Daily | In the Works | Stillman, Iñárritu, Jonze

Chloë Sevigny in 'The Cosmopolitans'

Chloë Sevigny in ‘The Cosmopolitans’

Whit Stillman‘s shot an Amazon Studios pilot for The Cosmopolitans in Paris with Chloë Sevigny and Adam Brody. You can watch a behind-the-scenes featurette at Vanity Fair (2’18”) and, for Vulture, William Van Meter‘s spoken with Stillman and a pretty excited Sevigny. As Katie Rife reports at the AV Club, The Cosmopolitans is one of five potential series Amazon will be introducing on August 28 and, “as in the past, the fate of each series will be heavily influenced by viewers.” The other four: Marc Forster’s Hand of God with Ron Perlman, Shaun Cassidy and Otto Bathurst’s Hysteria with Mena Suvari, David Gordon Green’s Red Oaks with Craig Roberts (and produced by Steven Soderbergh) and Jay Chandrasekhar’s Really with Sarah Chalke and Selma Blair.

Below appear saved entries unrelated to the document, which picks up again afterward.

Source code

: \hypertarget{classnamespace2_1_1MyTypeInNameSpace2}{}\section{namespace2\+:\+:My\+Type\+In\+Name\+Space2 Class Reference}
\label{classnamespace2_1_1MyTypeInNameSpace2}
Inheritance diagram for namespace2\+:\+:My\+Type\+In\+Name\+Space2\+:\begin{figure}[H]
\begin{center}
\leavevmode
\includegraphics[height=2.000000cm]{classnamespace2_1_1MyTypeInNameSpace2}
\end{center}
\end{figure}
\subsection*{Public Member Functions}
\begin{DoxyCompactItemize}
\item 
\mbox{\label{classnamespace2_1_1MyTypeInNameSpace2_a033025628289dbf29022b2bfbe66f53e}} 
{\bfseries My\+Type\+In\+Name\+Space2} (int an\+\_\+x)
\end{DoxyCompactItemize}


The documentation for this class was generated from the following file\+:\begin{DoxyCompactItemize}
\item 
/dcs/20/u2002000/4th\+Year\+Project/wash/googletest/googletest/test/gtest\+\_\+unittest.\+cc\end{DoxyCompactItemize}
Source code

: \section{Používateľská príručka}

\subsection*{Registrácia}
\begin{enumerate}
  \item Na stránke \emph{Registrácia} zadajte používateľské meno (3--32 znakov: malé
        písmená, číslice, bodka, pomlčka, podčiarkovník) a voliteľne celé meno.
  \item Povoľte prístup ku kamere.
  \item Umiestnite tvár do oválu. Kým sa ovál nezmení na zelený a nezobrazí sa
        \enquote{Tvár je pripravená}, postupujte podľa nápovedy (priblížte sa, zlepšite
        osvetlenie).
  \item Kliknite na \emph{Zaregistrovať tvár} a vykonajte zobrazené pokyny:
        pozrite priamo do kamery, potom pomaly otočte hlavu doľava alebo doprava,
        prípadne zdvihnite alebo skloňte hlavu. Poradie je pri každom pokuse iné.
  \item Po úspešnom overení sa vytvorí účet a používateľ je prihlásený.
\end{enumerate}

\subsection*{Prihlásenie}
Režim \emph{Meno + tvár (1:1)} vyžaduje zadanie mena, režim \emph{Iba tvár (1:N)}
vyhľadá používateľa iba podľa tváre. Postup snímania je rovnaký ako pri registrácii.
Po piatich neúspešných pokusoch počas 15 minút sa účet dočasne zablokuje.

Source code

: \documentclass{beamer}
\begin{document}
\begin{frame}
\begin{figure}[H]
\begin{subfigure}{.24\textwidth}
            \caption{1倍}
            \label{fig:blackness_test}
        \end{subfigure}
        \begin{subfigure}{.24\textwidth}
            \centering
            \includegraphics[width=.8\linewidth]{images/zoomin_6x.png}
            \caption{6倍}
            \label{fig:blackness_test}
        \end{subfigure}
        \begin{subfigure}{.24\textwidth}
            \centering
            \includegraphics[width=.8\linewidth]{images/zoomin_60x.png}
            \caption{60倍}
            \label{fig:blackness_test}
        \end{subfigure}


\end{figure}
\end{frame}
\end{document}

Alejandro González Iñárritu’s One Percent, a ten-episode television drama series, will feature Ed Helms, Hilary Swank and Ed Harris. Ben Travers has details at Indiewire.

Producer Cassian Elwes has announced that Werner Herzog‘s Queen of the Desert, featuring Nicole Kidman, James Franco, Robert Pattinson and Damian Lewis, won’t be ready for the Toronto or Telluride film festivals. The Playlist‘s Kevin Jagernauth has details. Also: Pussy Riot’s Nadya Tolokonnikova and Maria Alyokhina will appear in the third season of House of Cards.

Betty Boop, the 1930s cartoon character that has lived on via thousands of T-shirts and other ephemera, is to be brought into the 21st century by Simon Cowell,” reports Ben Beaumont-Thomas in the Guardian. “The film arm of his company Syco Entertainment is partnering with Animal Logic, the team behind the animation on The Lego Movie, on a film described by Variety as ‘a music-driven hybrid animated comedy.'”

Spike Jonze and Jonah Hill have co-written a one-act play that’ll premiere during New York Fashion Week, reports Eric Eidelstein for Indiewire.

Lyle is “a peculiarly potent and eerie drama concerning a mother named Leah (Gaby Hoffmann) who loses her young son in a freak accident and begins to suspect it wasn’t an accident at all,” writes Stephen Saito, introducing his interview with director Stewart Thorndike and producer Alex Scharfman. Together, they’ve decided “to go outside the system to create and distribute a trio of psychologically frightening female-led flicks, of which Lyle is only the start. To whet the appetite for their second feature Putney, which naturally is set at a hotel possessing inexplicable mysteries for four guests inspired to go on an adventure by a TED Talk, Thorndike and Scharfman have put Lyle online for anyone to watch for the duration of Putney‘s Kickstarter campaign (ending Sept. 18).”